Our Circularity Gap Report 2021 made clear that we cannot reach our 2-degree, or ideally 1.5-degree goal, focusing on energy efficiency or the energy transition alone. Looking at national climate pledges submitted by countries—Nationally Determined Contributions (NDCs)—we are still projected to hit 3.2-degree warming by 2100. Essentially, current pledges only get us 15% of the way toward our goals. Yet applying circular economy strategies at the intersection of resource and emissions-intensive processes has the potential to deliver the remaining 85% (see visual below).
This is because the vast majority of emissions (70%) are associated with the use and handling of materials. A circular transition involves a fundamental rethinking of our present economic model to close the resource cycles on the smallest scale possible, extend the lifespan of material and products in use, and design waste and pollution out of the system. Through a gradual decoupling of growth and prosperity from the use of natural resources, it can pave a way for a resource-aligned, people-centric and emissions-free future.
The financial sector stands to play a crucial part in the circular transition. In Europe alone, reaching the interim GHG reduction target of 40% by 2030 requires €260 billion of additional investment a year. The trillions of dollars which COP26 aims to mobilise in climate finance holds enormous potential to bridge this gap and achieve broader global objectives.
Through investing in circular businesses, investors can help achieve these goals alongside risk-adjusted returns. The benefits are manifold. Firstly, circular investments are more profitable. A global survey of 150 companies recently found that companies engaging with circular economy models reap monetary and reputational benefits as a direct result of the activities. Circular businesses are also safer from linear risks, such as failures in the supply chain or vulnerability to social, economic or political trends that threaten a firm’s strategic business objective. Circular companies steer away from these risks—and therefore represent secure investments.

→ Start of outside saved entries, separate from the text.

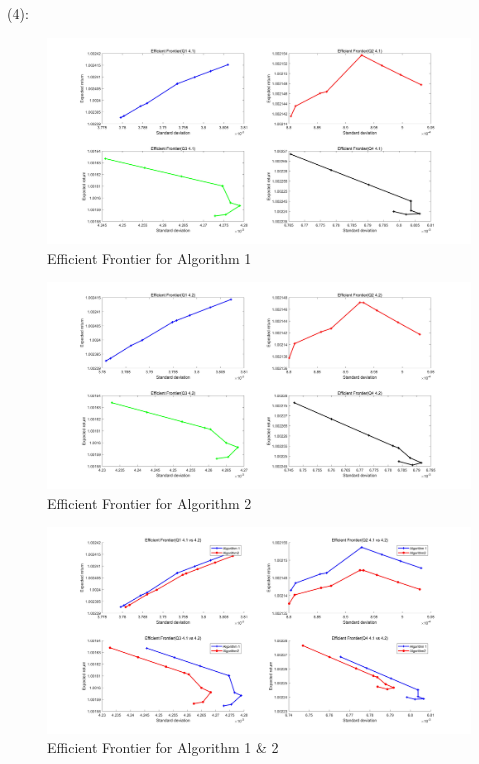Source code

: \documentclass[11pt,a4paper]{article}
\begin{document}
(4):
\begin{figure}[H] 
	\centering 
	\includegraphics[width=1\textwidth]{41.jpg} %
	\caption{Efficient Frontier for Algorithm 1} 
	\label{Fig.main1} 
\end{figure}
\begin{figure}[H] 
	\centering 
	\includegraphics[width=1\textwidth]{42.jpg} %
	\caption{Efficient Frontier for Algorithm 2} 
	\label{Fig.main2} 
\end{figure}
\begin{figure}[H] 
	\centering 
	\includegraphics[width=1\textwidth]{412.jpg} %
	\caption{Efficient Frontier for Algorithm 1 \& 2} 
	\label{Fig.main3} 
\end{figure}
\end{document}
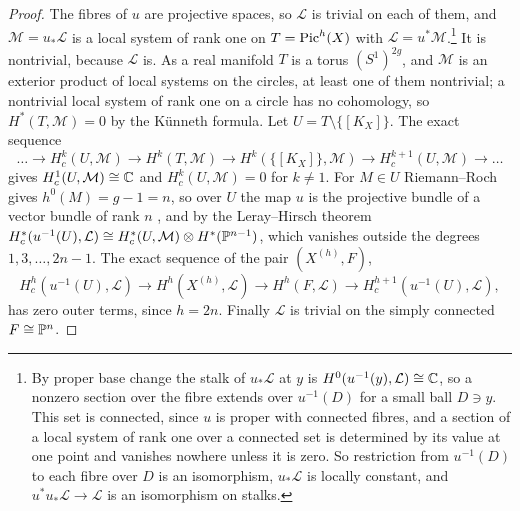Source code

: \begin{proof}
The fibres of $u$ are projective spaces, so $\mathcal{L}$ is trivial on each
of them, and $\mathcal{M}=u_{*}\mathcal{L}$ is a local system of rank one on
$T=\Pic^{h}(X)$ with $\mathcal{L}=u^{*}\mathcal{M}$.\footnote{By proper base
change the stalk of $u_{*}\mathcal{L}$ at $y$ is $H^{0}(u^{-1}(y),
\mathcal{L})\cong\CC$, so a nonzero section over the fibre extends over
$u^{-1}(D)$ for a small ball $D\ni y$. This set is connected, since $u$ is
proper with connected fibres, and a section of a local system of rank one
over a connected set is determined by its value at one point and vanishes
nowhere unless it is zero. So restriction from $u^{-1}(D)$ to each fibre
over $D$ is an isomorphism, $u_{*}\mathcal{L}$ is locally constant, and
$u^{*}u_{*}\mathcal{L}\to\mathcal{L}$ is an isomorphism on stalks.} It is
nontrivial, because $\mathcal{L}$ is. As a real manifold $T$ is a torus
$(S^{1})^{2g}$, and $\mathcal{M}$ is an exterior product of local systems on
the circles, at least one of them nontrivial; a nontrivial local system of
rank one on a circle has no cohomology, so $H^{*}(T,\mathcal{M})=0$ by the
K\"unneth formula. Let $U=T\setminus\{[K_{X}]\}$. The exact sequence
\[
  \dots\to H^{k}_{c}(U,\mathcal{M})\to H^{k}(T,\mathcal{M})\to
  H^{k}(\{[K_{X}]\},\mathcal{M})\to H^{k+1}_{c}(U,\mathcal{M})\to\dots
\]
gives $H^{1}_{c}(U,\mathcal{M})\cong\CC$ and $H^{k}_{c}(U,\mathcal{M})=0$ for
$k\ne1$. For $M\in U$ Riemann--Roch gives $h^{0}(M)=g-1=n$, so over $U$ the
map $u$ is the projective bundle of a vector bundle of rank $n$
\cite[Chapter~IV]{ACGH85}, and by the Leray--Hirsch theorem
$H^{*}_{c}(u^{-1}(U),\mathcal{L})\cong H^{*}_{c}(U,\mathcal{M})\otimes
H^{*}(\PP^{n-1})$, which vanishes outside the degrees $1,3,\dots,2n-1$. The
exact sequence of the pair $(X^{(h)},F)$,
\[
  H^{h}_{c}(u^{-1}(U),\mathcal{L})\to H^{h}(X^{(h)},\mathcal{L})\to
  H^{h}(F,\mathcal{L})\to H^{h+1}_{c}(u^{-1}(U),\mathcal{L}),
\]
has zero outer terms, since $h=2n$. Finally $\mathcal{L}$ is trivial on the
simply connected $F\cong\PP^{n}$.
\end{proof}

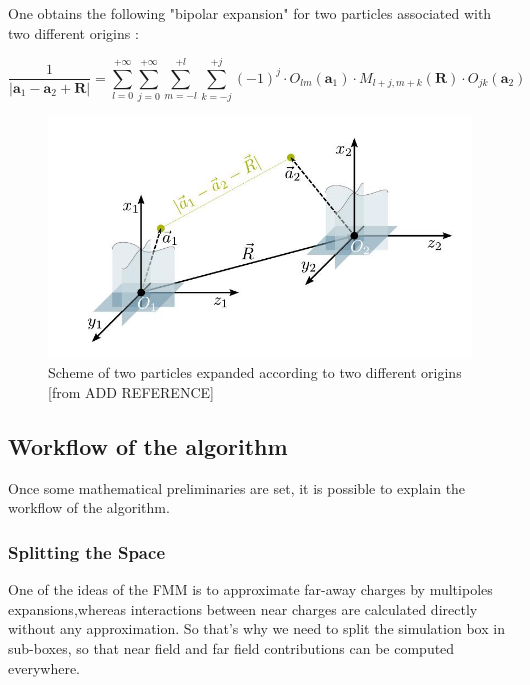 \documentclass[12pt,twoside,a4paper]{report}
\begin{document}
	One obtains the following "bipolar expansion" for two particles associated with two different origins :
	
    \begin{equation}
    \frac{1}{|\textbf{a}_1 - \textbf{a}_2 + \textbf{R}|} = 
    \sum\limits_{l=0}^{+\infty}
    \sum\limits_{j=0}^{+\infty}
    \sum\limits_{m=-l}^{+l}
    \sum\limits_{k=-j}^{+j}
    (-1)^j \cdot O_{lm}(\textbf{a}_1) \cdot M_{l+j,m+k}(\textbf{R}) \cdot O_{jk}(\textbf{a}_2)
    \end{equation}



	\begin{figure}[H]

    \includegraphics[scale=0.7]{bipolar}
    \centering 
    \caption{Scheme of two particles expanded according to two different origins [from ADD REFERENCE]}
    \label{fig:bipolar}
    \end{figure}




	
	\subsection{Workflow of the algorithm}
	
	Once some mathematical preliminaries are set, it is possible to explain the workflow of the algorithm.
	
	\subsubsection{Splitting the Space}
	
	One of the ideas of the FMM is to approximate far-away charges by multipoles expansions,whereas interactions between near charges are calculated directly without any approximation. So that's why we need to split the simulation box in sub-boxes, so that near field and far field contributions can be computed everywhere. 	
	
\end{document}
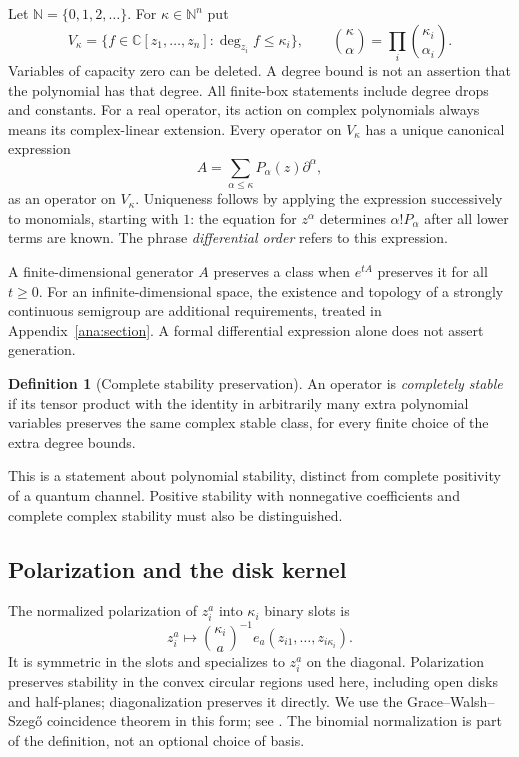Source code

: \documentclass[reqno]{amsart}
\theoremstyle{definition}
\newtheorem{definition}[theorem]{Definition}
\theoremstyle{remark}
\newcommand{\C}{\mathbb C}
\newcommand{\N}{\mathbb N}
\begin{document}
Let $\N=\{0,1,2,\ldots\}$. For $\kappa\in\N^n$ put
\[
 V_\kappa=\{f\in\C[z_1,\ldots,z_n]:\deg_{z_i}f\leq\kappa_i\},
 \qquad
 \binom{\kappa}{\alpha}=\prod_i\binom{\kappa_i}{\alpha_i}.
\]
Variables of capacity zero can be deleted. A degree bound is not an
assertion that the polynomial has that degree. All finite-box statements
include degree drops and constants. For a real operator, its action on
complex polynomials always means its complex-linear extension.
Every operator on $V_\kappa$ has a unique canonical expression
\begin{equation}\label{pre:normal-order}
 A=\sum_{\alpha\leq\kappa}P_\alpha(z)\partial^\alpha,
\end{equation}
as an operator on $V_\kappa$. Uniqueness follows by applying the expression
successively to monomials, starting with $1$: the equation for $z^\alpha$
determines $\alpha!P_\alpha$ after all lower terms are known. The phrase
\emph{differential order} refers to this expression.

A finite-dimensional generator $A$ preserves a class when $e^{tA}$
preserves it for all $t\geq0$. For an infinite-dimensional space, the
existence and topology of a strongly continuous semigroup are additional
requirements, treated in Appendix~\ref{ana:section}. A formal
differential expression alone does not assert generation.

\begin{definition}[Complete stability preservation]\label{pre:complete}
An operator is \emph{completely stable} if its tensor product with the
identity in arbitrarily many extra polynomial variables preserves the
same complex stable class, for every finite choice of the extra degree
bounds.
\end{definition}
This is a statement about polynomial
stability, distinct from complete positivity of a quantum channel.
Positive stability with nonnegative coefficients and complete complex
stability must also be distinguished.

\subsection{Polarization and the disk kernel}
The normalized polarization of $z_i^a$ into $\kappa_i$ binary slots is
\[
 z_i^a\longmapsto
 \binom{\kappa_i}{a}^{-1}
 e_a(z_{i1},\ldots,z_{i\kappa_i}).
\]
It is symmetric in the slots and specializes to $z_i^a$ on the diagonal.
Polarization preserves stability in the convex circular regions used
here, including open disks and half-planes; diagonalization preserves
it directly. We use the Grace--Walsh--Szeg\H{o} coincidence
theorem in this form; see \cite{BB09,BB10II,BB09Circular}.
The binomial normalization is part of the definition, not an optional
choice of basis.\label{pre:polarization}
\end{document}
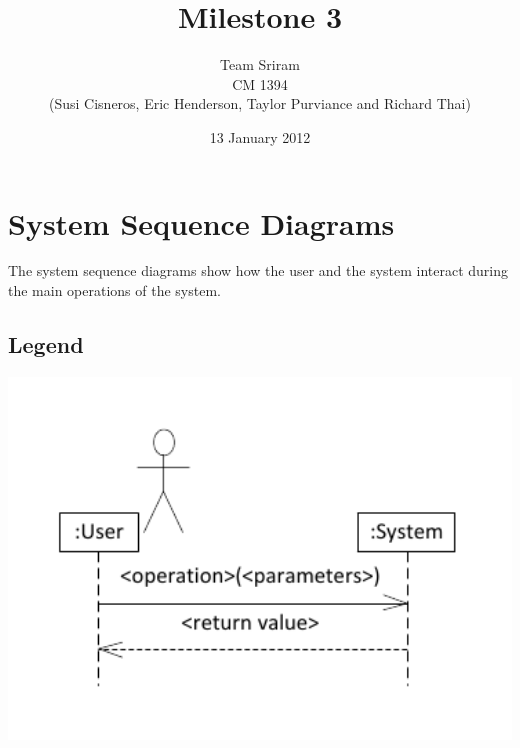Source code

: \documentclass{article}
\begin{document}
\setlength{\voffset}{3.5in}
\title{Milestone 3}
\author{Team Sriram\\
CM 1394\\
(Susi Cisneros, Eric Henderson, Taylor Purviance and Richard Thai)}
\date{13 January 2012}
\maketitle
\clearpage
\setlength{\voffset}{0pt}
\tableofcontents
\clearpage
\section{System Sequence Diagrams}
The system sequence diagrams show how the user and the system interact during the main operations of the system.
\subsection{Legend}
\includegraphics[keepaspectratio, width=6in]{ssd_legend.pdf}\\
\end{document}

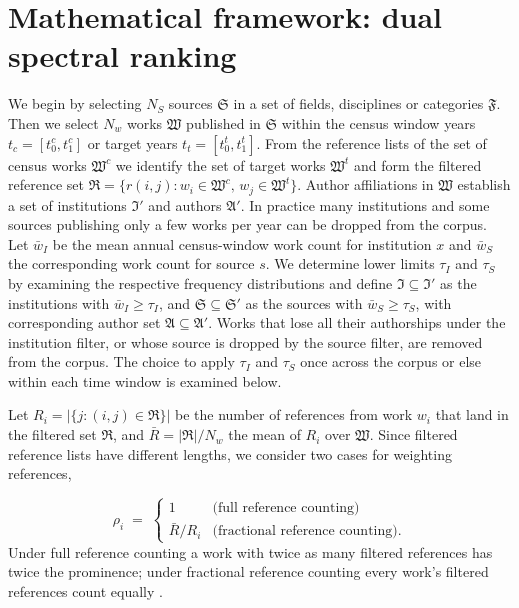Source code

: \section{Mathematical framework: dual spectral ranking}
\label{sec:networks}

We begin by selecting $N_S$ sources $\mathfrak{S}$ in a set of fields, disciplines or categories $\mathfrak{F}$.
Then we select $N_w$ works $\mathfrak{W}$ published in $\mathfrak{S}$ within the census
window years $t_c = [t^c_0, t^c_1]$ or target years $t_t = [t^t_0, t^t_1]$.
From the reference lists of the set of census works $\mathfrak{W}^c$ we identify the set
of target works $\mathfrak{W}^t$ and form the filtered reference set
$\mathfrak{R}=\{r(i,j):w_i\in\mathfrak{W}^c,\,w_j\in\mathfrak{W}^t\}$.
Author affiliations in $\mathfrak{W}$ establish a set of institutions $\mathfrak{I}'$ and
authors $\mathfrak{A}'$. In practice many institutions and some sources publishing only
a few works per year can be dropped from the corpus. Let $\bar{w}_I$ be the mean annual
census-window work count for institution $x$ and $\bar{w}_S$ the corresponding work count for source $s$.
We determine lower limits $\tau_I$ and $\tau_S$ by examining the respective frequency distributions and define
$\mathfrak{I}\subseteq\mathfrak{I}'$ as the institutions with $\bar{w}_I\geq\tau_I$,
and $\mathfrak{S}\subseteq\mathfrak{S}'$ as the sources with $\bar{w}_S\geq\tau_S$,
with corresponding author set $\mathfrak{A}\subseteq\mathfrak{A}'$.
Works that lose all their authorships under the institution filter, or whose source is
dropped by the source filter, are removed from the corpus. The choice to apply $\tau_I$ and $\tau_S$ once across
the corpus or else within each time window is examined below.

Let $R_i=|\{j:(i, j)\in\mathfrak{R}\}|$ be the number of references from work
$w_i$ that land in the filtered set $\mathfrak{R}$, and
$\bar{R}=|\mathfrak{R}|/N_w$ the mean of $R_i$ over $\mathfrak{W}$. Since filtered reference lists
have different lengths, we consider two cases for weighting references,

\begin{equation}
	\rho_i \;=\;
	\begin{cases}
		 1 & \text{(full reference counting)} \\
		\bar{R}/R_i & \text{(fractional reference counting).}
	\end{cases}
	\label{eq:rho}
\end{equation}
Under full reference counting a work with twice as many filtered references has twice
the prominence; under fractional reference counting every work's filtered references count
equally \citep{zittModifyingJournalImpact2008}.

Moreover, as the EU rolls out its sustainable finance package, forward-looking investors need to reconsider their portfolios now in order to avoid future compliance risks and reputational costs. Just as companies had to prepare for carbon pricing, companies and investors will have to consider resource use and related costs in their risk assessments. New regulations such as the EU Taxonomy and the Sustainable Financial Disclosure Regulation (SFDR) will soon become mandatory and financiers need to understand the beneficial role of circularity in preparing before it’s too late. Just as companies had to prepare for carbon pricing, companies and investors will have to consider resource use and related costs in their risk assessments.
To turn our climate goals into reality and benefit from the advantages circular business offers to investors, they must explore the following steps:
As the IPCC projects, a failure to act on climate change might see us grapple with a 5-degree warming by the end of the century. Financiers stand to play a crucial role in preventing this impending climate catastrophe. At the same time, as pressure to act mounts and new regulatory mechanisms are put in place, those investors who continue to hold on to unsustainable assets are likely to be quickly outperformed by competitors. Forward-looking investors—who are alert to profit, reputation, and compliance considerations—should act now and understand the crucial role circularity can play in investing sustainably.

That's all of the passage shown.